Ez-Zaviye kabilesinden ve Ubari şehrinden bir grup vatandaş, eş-Şerara, el-Fil ve 108 petrol sahalarını kapattı.

dfrg
Kızgın gençler ‘108’ petrol sahasını kapattı. (Libya’nın güneydoğusundaki Petrol Tesisleri Muhafızları)

Başkent Trablus'un 750 km güneybatısında yer alan el-Fil petrol sahası günlük 70 bin varil üretim hacmine sahip. Saha, siyasi krizler nedeniyle geçtiğimiz yıllarda birden fazla kez kapatıldı. Eş-Şerara sahası ise günde yaklaşık 240 bin varil üretimle Libya'daki en büyük petrol sahalarından biri.

Denetim Bürosu Başkanı Halid Şakşak, TM üyeleriyle birlikte kamu harcamalarını takip etmek, mali kaynakların adil dağılımını sağlamak ve bunun sonuçlarını kavramsallaştırmak için bir ‘yüksek komite’ oluşturma kararının uygulanma olasılığını vurguladı.

Trablus şehrinde gerçekleştirilen toplantıda, Denetim Bürosu'nun önceki özelleştirme prosedürlerini takip etme deneyimi, harcamaları takip etme ve ‘dağıtımda adalet’ kriterlerinin mevcudiyetini doğrulama konusundaki istekliliği gözden geçirildi. Mekânsal kalkınma programlarına önem verilmesinin, tüm bölgelere hizmet eden stratejik programlara yönelmenin ve dağıtımda adaletin sağlanmasının önemine işaret edildi.

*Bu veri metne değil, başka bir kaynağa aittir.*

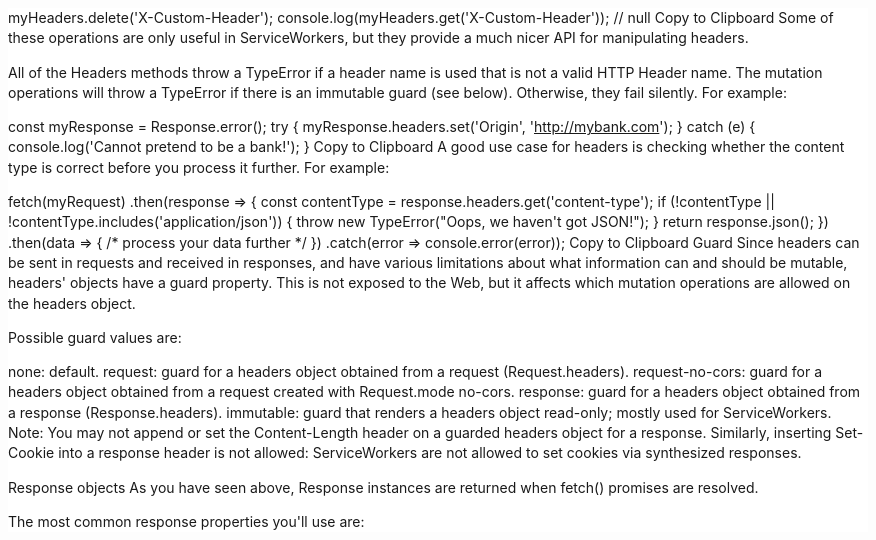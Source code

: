 myHeaders.delete('X-Custom-Header');
console.log(myHeaders.get('X-Custom-Header')); // null
Copy to Clipboard
Some of these operations are only useful in ServiceWorkers, but they provide a much nicer API for manipulating headers.

All of the Headers methods throw a TypeError if a header name is used that is not a valid HTTP Header name. The mutation operations will throw a TypeError if there is an immutable guard (see below). Otherwise, they fail silently. For example:

const myResponse = Response.error();
try {
  myResponse.headers.set('Origin', 'http://mybank.com');
} catch (e) {
  console.log('Cannot pretend to be a bank!');
}
Copy to Clipboard
A good use case for headers is checking whether the content type is correct before you process it further. For example:

fetch(myRequest)
  .then(response => {
     const contentType = response.headers.get('content-type');
     if (!contentType || !contentType.includes('application/json')) {
       throw new TypeError("Oops, we haven't got JSON!");
     }
     return response.json();
  })
  .then(data => {
      /* process your data further */
  })
  .catch(error => console.error(error));
Copy to Clipboard
Guard
Since headers can be sent in requests and received in responses, and have various limitations about what information can and should be mutable, headers' objects have a guard property. This is not exposed to the Web, but it affects which mutation operations are allowed on the headers object.

Possible guard values are:

none: default.
request: guard for a headers object obtained from a request (Request.headers).
request-no-cors: guard for a headers object obtained from a request created with Request.mode no-cors.
response: guard for a headers object obtained from a response (Response.headers).
immutable: guard that renders a headers object read-only; mostly used for ServiceWorkers.
Note: You may not append or set the Content-Length header on a guarded headers object for a response. Similarly, inserting Set-Cookie into a response header is not allowed: ServiceWorkers are not allowed to set cookies via synthesized responses.

Response objects
As you have seen above, Response instances are returned when fetch() promises are resolved.

The most common response properties you'll use are:
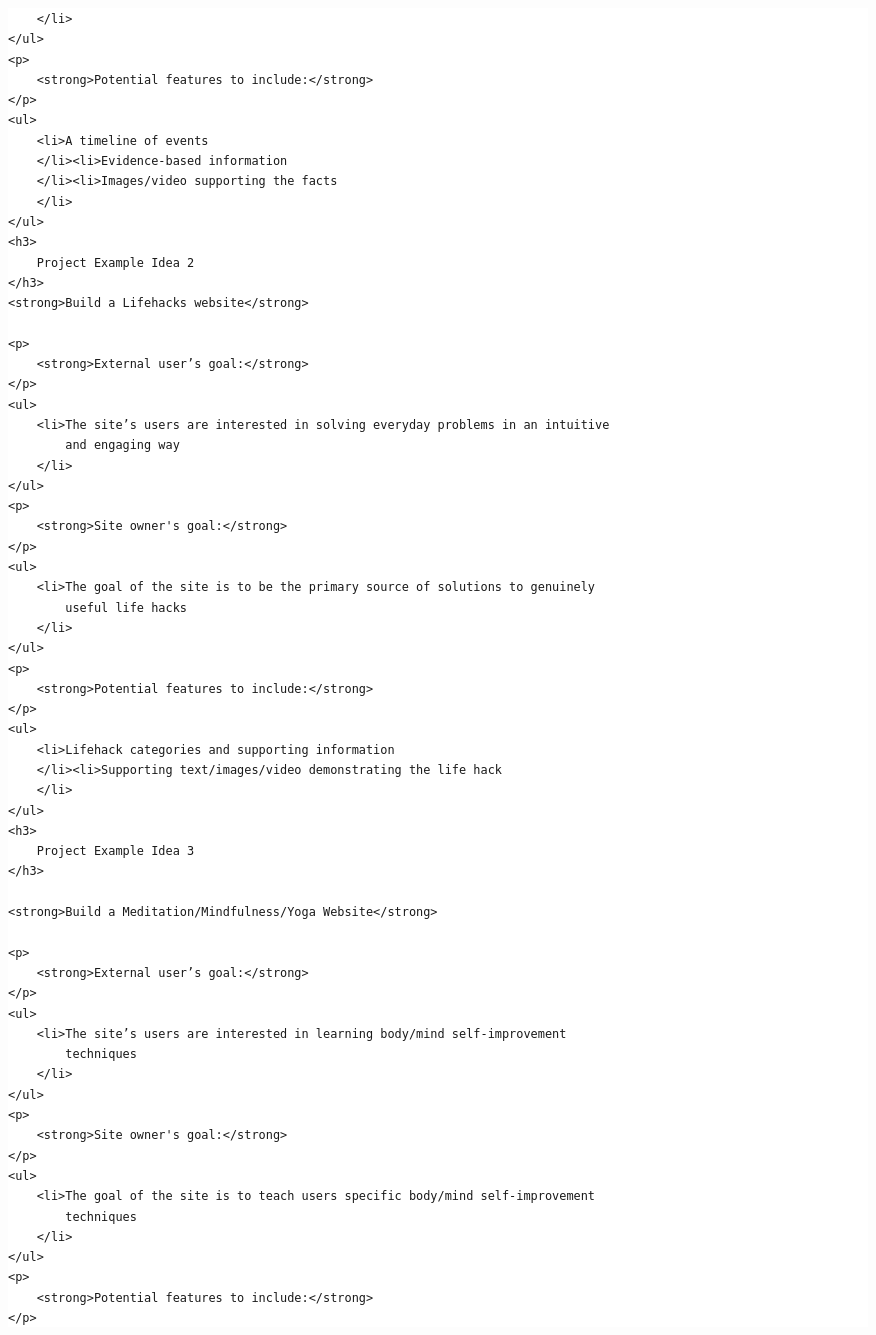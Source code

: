         </li>
    </ul>
    <p>
        <strong>Potential features to include:</strong>
    </p>
    <ul>
        <li>A timeline of events
        </li><li>Evidence-based information
        </li><li>Images/video supporting the facts
        </li>
    </ul>
    <h3>
        Project Example Idea 2
    </h3>
    <strong>Build a Lifehacks website</strong>

    <p>
        <strong>External user’s goal:</strong>
    </p>
    <ul>
        <li>The site’s users are interested in solving everyday problems in an intuitive
            and engaging way
        </li>
    </ul>
    <p>
        <strong>Site owner's goal:</strong>
    </p>
    <ul>
        <li>The goal of the site is to be the primary source of solutions to genuinely
            useful life hacks
        </li>
    </ul>
    <p>
        <strong>Potential features to include:</strong>
    </p>
    <ul>
        <li>Lifehack categories and supporting information
        </li><li>Supporting text/images/video demonstrating the life hack
        </li>
    </ul>
    <h3>
        Project Example Idea 3
    </h3>

    <strong>Build a Meditation/Mindfulness/Yoga Website</strong>

    <p>
        <strong>External user’s goal:</strong>
    </p>
    <ul>
        <li>The site’s users are interested in learning body/mind self-improvement
            techniques
        </li>
    </ul>
    <p>
        <strong>Site owner's goal:</strong>
    </p>
    <ul>
        <li>The goal of the site is to teach users specific body/mind self-improvement
            techniques
        </li>
    </ul>
    <p>
        <strong>Potential features to include:</strong>
    </p>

TM üyeleri, kamu harcamalarının denetimini artırmak için gözlemlerini ve tavsiyelerini dile getirdiler. Sürekli takip toplantıları düzenlemenin, ekonomik kaynakların dağılımı için adil kriterlerin mevcudiyetinin doğrulanmasının ve harcama için gerekli prosedürlerin bütünlüğünün sağlanmasının önemini vurguladılar.